**WHAT YOU ARE ASKED TO DO:** Filter the data for lines with the word "emph", then copy every line so identified.

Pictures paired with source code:
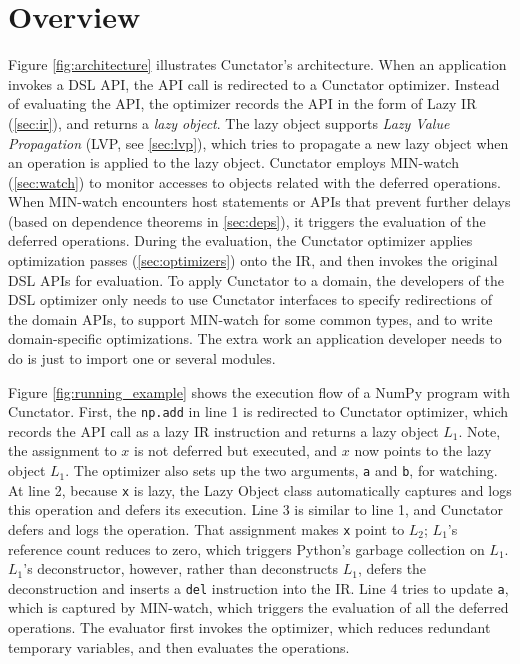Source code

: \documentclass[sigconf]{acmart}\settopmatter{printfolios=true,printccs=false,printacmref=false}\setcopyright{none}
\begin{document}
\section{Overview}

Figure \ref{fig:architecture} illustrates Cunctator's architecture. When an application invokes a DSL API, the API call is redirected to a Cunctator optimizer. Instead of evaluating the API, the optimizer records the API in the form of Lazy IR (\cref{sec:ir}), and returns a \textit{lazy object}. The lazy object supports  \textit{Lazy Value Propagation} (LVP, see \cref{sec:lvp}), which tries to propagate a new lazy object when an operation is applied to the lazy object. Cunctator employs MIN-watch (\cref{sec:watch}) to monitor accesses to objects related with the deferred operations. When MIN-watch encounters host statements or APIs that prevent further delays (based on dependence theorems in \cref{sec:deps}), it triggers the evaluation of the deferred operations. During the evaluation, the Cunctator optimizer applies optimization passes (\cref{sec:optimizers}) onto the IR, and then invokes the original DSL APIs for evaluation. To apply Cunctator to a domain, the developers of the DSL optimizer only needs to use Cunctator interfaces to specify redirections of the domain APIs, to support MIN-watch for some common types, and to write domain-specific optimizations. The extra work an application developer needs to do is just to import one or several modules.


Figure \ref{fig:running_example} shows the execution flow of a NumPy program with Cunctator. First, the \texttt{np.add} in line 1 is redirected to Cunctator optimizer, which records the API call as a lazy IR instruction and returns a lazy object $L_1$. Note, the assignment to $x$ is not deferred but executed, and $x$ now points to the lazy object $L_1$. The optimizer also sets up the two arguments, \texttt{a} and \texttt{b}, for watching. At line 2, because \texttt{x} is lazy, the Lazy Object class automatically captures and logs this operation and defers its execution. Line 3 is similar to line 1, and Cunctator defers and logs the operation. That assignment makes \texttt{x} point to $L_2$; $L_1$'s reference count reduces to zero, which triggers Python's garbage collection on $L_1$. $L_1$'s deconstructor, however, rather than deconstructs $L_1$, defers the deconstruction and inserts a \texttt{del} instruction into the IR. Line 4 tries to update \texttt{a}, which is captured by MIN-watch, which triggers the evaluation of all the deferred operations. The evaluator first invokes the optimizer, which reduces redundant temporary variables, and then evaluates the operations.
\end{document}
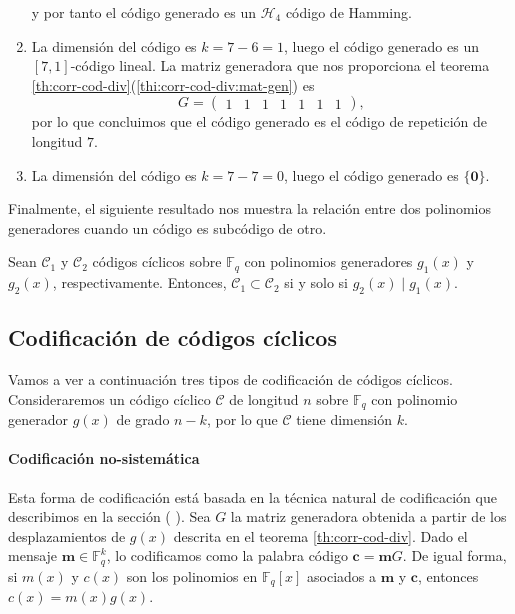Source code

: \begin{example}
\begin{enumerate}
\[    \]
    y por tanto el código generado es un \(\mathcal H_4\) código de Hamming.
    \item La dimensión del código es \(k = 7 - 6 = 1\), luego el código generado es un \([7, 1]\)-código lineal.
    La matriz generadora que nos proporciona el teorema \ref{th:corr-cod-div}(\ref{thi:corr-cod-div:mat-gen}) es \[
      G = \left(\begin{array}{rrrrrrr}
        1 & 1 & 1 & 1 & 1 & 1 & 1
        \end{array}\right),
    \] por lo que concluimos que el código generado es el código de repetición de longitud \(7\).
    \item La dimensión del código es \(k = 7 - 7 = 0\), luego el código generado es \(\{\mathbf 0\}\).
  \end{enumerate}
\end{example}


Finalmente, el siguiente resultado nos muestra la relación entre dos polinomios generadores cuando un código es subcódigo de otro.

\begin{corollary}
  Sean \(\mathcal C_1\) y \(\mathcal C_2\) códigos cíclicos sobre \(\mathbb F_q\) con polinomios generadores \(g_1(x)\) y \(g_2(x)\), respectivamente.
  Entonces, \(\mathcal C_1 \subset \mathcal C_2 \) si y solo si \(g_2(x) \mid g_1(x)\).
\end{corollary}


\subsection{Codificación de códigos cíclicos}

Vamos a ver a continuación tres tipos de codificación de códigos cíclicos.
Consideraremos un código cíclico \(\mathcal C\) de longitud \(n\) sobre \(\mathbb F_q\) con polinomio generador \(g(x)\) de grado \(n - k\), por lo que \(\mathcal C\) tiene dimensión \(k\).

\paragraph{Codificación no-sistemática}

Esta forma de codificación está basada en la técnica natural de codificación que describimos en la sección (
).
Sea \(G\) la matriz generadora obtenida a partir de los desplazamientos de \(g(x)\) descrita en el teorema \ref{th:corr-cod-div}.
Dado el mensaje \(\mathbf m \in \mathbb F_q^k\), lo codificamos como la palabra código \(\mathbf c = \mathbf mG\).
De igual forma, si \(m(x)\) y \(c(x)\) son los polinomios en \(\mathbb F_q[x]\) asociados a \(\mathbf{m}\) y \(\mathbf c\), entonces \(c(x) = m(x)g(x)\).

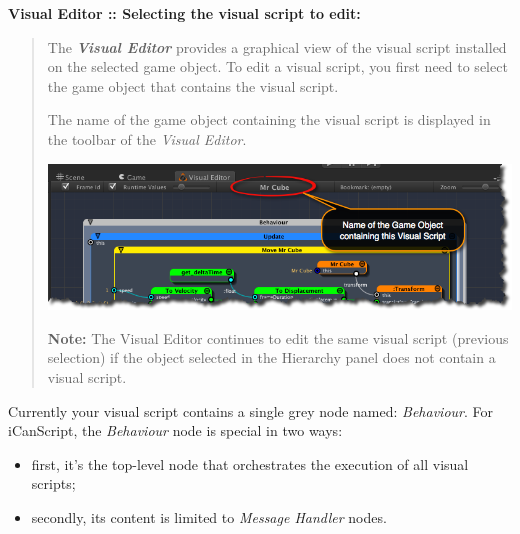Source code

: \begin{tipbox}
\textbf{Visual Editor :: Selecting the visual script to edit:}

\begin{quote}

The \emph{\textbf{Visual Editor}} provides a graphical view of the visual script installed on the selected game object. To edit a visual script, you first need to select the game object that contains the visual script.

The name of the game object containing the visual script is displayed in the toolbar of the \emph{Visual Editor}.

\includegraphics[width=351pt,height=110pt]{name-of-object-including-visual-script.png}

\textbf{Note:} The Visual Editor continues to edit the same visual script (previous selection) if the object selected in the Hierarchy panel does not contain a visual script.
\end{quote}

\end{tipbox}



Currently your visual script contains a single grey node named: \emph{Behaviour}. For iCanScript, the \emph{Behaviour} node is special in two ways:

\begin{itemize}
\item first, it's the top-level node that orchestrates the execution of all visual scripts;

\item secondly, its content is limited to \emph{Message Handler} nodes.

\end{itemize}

**REPLY:**
The \emph{\textbf{Visual Editor}} provides a graphical view of the visual script installed on the selected game object. To edit a visual script, you first need to select the game object that contains the visual script.
The name of the game object containing the visual script is displayed in the toolbar of the \emph{Visual Editor}.
Currently your visual script contains a single grey node named: \emph{Behaviour}. For iCanScript, the \emph{Behaviour} node is special in two ways:
\item secondly, its content is limited to \emph{Message Handler} nodes.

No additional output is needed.